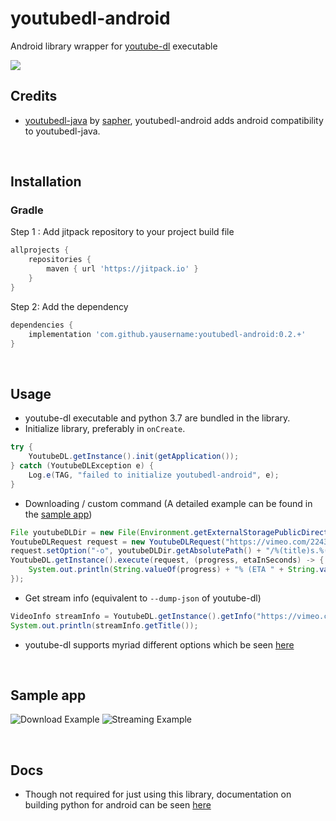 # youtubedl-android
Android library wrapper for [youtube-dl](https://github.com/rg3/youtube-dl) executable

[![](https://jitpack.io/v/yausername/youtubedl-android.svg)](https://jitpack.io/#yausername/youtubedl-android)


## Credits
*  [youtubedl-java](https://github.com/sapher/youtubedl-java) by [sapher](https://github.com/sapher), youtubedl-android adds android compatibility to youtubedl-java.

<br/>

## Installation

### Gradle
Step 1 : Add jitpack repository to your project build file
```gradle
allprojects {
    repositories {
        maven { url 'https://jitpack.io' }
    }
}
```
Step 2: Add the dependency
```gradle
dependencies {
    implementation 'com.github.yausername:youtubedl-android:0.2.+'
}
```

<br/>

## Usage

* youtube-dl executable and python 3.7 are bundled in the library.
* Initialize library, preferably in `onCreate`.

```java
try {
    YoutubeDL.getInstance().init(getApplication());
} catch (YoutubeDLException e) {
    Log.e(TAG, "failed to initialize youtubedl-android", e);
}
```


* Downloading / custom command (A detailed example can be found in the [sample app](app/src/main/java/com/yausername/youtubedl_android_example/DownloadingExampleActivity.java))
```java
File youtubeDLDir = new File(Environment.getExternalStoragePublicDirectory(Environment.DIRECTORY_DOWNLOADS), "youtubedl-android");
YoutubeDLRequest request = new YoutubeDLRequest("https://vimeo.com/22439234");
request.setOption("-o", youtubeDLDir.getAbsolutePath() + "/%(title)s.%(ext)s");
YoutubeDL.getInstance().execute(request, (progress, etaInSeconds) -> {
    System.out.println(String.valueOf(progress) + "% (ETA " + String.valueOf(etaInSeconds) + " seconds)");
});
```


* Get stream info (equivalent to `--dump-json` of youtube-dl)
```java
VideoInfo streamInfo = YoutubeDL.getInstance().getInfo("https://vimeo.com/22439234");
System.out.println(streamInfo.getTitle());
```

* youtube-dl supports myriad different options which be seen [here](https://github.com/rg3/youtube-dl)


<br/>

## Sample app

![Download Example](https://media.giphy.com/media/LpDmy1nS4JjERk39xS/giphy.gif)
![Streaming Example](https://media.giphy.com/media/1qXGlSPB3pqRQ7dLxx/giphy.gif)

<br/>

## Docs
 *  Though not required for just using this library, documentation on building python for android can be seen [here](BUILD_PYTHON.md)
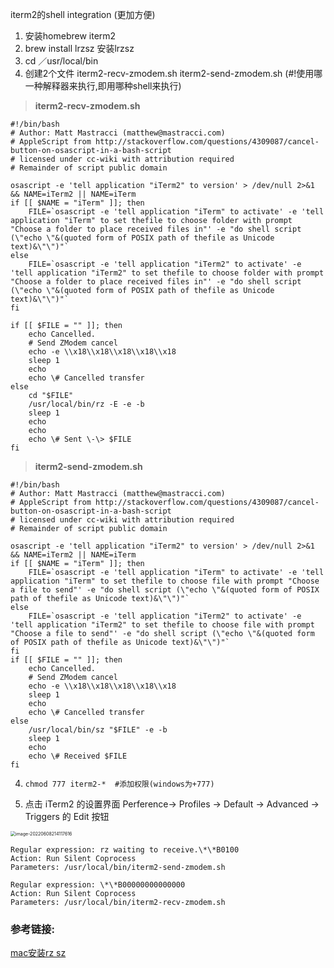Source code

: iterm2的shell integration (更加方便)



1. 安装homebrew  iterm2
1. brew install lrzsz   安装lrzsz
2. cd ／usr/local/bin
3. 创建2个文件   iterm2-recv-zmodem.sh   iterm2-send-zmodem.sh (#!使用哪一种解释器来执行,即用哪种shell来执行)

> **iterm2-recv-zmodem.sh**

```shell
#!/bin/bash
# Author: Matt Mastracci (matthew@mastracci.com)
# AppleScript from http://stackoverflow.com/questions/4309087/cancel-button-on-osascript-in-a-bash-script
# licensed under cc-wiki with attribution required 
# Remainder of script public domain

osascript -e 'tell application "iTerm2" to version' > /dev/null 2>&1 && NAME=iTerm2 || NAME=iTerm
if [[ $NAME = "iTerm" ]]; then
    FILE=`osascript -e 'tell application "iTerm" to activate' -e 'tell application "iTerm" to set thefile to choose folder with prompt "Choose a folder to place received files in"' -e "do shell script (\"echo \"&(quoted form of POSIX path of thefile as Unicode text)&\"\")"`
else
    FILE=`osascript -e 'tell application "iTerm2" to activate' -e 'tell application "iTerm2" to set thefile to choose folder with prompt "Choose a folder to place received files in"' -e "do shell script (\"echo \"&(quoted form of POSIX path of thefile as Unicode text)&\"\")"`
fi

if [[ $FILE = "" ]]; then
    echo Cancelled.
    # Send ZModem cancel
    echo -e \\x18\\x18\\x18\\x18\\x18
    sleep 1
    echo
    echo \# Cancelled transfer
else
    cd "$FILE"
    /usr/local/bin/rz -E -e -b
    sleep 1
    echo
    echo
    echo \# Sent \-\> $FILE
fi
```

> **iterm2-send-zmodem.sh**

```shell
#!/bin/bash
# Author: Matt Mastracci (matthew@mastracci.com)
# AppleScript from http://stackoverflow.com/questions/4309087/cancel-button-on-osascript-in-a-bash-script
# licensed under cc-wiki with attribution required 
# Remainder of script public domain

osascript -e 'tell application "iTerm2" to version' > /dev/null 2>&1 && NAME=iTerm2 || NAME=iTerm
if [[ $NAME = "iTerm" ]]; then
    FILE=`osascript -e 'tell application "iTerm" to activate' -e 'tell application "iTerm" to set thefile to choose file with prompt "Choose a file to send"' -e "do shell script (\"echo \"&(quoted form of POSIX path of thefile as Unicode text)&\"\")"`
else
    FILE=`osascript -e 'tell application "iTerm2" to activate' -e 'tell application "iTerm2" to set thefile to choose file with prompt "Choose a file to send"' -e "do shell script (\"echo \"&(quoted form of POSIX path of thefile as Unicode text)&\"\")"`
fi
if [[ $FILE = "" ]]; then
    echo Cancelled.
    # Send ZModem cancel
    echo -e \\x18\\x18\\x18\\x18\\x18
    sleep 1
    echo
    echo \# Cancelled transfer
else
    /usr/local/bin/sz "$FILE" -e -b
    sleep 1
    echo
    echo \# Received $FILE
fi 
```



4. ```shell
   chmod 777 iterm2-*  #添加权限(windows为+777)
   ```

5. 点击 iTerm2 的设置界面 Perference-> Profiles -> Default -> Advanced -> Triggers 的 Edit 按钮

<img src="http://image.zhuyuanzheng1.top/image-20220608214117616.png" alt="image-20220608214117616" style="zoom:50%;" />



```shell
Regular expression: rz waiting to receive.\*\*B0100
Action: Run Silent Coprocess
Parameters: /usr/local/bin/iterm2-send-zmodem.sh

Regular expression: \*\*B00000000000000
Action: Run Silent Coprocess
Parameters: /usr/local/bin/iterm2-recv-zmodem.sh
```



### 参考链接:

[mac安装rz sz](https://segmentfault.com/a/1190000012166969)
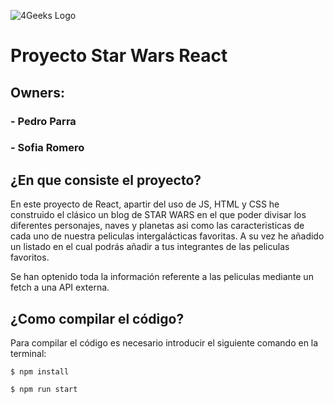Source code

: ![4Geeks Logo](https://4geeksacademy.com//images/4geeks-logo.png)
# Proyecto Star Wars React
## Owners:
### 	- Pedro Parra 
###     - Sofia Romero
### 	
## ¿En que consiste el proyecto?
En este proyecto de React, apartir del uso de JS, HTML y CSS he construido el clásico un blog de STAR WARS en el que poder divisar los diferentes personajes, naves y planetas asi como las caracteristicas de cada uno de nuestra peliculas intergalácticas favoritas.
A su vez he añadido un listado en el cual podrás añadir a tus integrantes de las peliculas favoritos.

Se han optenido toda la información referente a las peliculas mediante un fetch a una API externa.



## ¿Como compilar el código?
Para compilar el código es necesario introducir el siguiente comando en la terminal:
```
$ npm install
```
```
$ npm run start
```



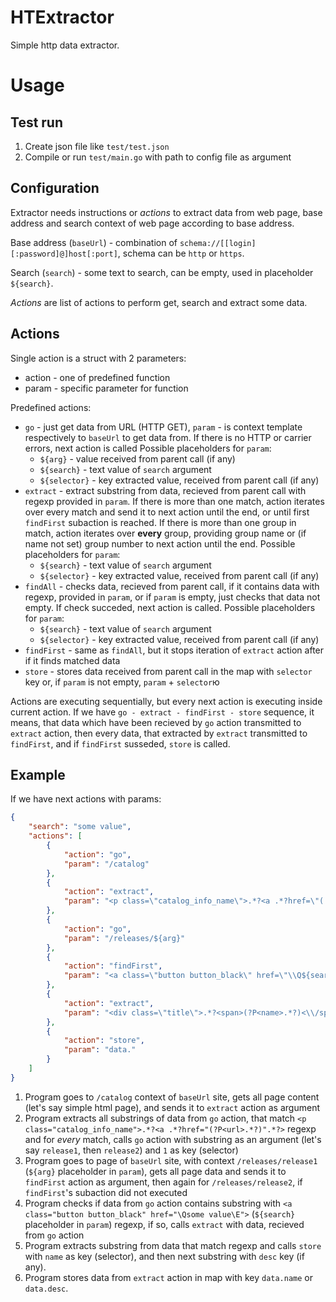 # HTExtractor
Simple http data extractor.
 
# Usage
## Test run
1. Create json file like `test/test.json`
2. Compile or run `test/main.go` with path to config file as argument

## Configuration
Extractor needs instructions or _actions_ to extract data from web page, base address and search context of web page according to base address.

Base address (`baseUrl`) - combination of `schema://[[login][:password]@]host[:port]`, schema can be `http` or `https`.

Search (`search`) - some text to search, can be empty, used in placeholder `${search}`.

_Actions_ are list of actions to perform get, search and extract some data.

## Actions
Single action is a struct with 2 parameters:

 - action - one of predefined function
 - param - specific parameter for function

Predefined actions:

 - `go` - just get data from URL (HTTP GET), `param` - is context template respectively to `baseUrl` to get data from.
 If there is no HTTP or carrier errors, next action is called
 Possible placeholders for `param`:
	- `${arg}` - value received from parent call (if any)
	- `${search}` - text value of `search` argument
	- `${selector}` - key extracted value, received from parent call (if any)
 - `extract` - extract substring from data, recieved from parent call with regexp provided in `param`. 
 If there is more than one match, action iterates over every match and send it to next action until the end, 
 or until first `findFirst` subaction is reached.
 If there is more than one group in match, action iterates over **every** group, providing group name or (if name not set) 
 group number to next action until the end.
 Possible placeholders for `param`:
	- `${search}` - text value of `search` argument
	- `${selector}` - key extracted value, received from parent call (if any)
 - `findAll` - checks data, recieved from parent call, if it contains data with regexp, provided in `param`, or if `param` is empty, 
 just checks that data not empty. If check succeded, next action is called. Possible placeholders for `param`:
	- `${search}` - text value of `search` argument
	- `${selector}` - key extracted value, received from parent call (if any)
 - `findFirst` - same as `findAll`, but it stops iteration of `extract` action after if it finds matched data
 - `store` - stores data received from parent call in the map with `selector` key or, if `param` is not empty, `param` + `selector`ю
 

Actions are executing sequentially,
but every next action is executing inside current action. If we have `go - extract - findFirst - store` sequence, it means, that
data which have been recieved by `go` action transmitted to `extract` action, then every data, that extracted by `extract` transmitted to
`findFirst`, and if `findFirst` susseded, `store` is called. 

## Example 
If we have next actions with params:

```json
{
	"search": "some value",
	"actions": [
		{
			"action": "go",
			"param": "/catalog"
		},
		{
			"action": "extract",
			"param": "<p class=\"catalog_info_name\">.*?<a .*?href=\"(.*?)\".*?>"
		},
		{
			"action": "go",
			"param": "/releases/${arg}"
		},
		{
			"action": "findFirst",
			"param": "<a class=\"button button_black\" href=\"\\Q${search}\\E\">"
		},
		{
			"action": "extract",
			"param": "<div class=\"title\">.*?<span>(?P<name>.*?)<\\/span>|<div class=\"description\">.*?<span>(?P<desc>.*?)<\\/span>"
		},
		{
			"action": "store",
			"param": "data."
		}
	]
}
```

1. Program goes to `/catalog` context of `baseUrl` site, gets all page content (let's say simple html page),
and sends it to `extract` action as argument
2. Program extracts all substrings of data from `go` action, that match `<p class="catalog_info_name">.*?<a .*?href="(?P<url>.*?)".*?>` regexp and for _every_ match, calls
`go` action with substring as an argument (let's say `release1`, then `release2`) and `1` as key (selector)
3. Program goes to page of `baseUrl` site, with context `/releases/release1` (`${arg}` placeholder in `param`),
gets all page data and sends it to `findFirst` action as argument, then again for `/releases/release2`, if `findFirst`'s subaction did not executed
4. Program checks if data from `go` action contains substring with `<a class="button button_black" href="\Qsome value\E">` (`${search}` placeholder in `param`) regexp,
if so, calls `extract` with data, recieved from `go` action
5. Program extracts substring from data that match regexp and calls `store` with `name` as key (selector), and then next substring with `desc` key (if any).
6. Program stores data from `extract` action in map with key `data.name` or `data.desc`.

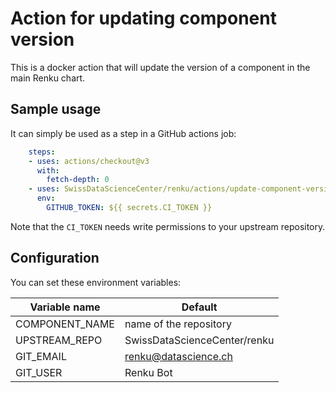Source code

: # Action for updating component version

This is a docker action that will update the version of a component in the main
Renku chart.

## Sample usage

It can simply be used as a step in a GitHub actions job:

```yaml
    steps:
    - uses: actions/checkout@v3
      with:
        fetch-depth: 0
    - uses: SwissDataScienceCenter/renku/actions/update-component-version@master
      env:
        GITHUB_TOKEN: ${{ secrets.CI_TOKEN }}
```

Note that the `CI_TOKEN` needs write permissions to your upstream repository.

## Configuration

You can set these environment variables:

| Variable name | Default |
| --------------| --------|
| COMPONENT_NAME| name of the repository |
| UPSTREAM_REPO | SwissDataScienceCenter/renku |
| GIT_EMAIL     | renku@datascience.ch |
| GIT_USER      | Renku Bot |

# # # #

## Exercise
The answer must consist only of the lines from the beginning of the entries above through the line that holds "compatibility to youtubedl-java.", reproduced exactly and without pictures.

## Expected answer
 # youtubedl-android
Android library wrapper for [youtube-dl](https://github.com/rg3/youtube-dl) executable

[![](https://jitpack.io/v/yausername/youtubedl-android.svg)](https://jitpack.io/#yausername/youtubedl-android)


## Credits
*  [youtubedl-java](https://github.com/sapher/youtubedl-java) by [sapher](https://github.com/sapher), youtubedl-android adds android compatibility to youtubedl-java.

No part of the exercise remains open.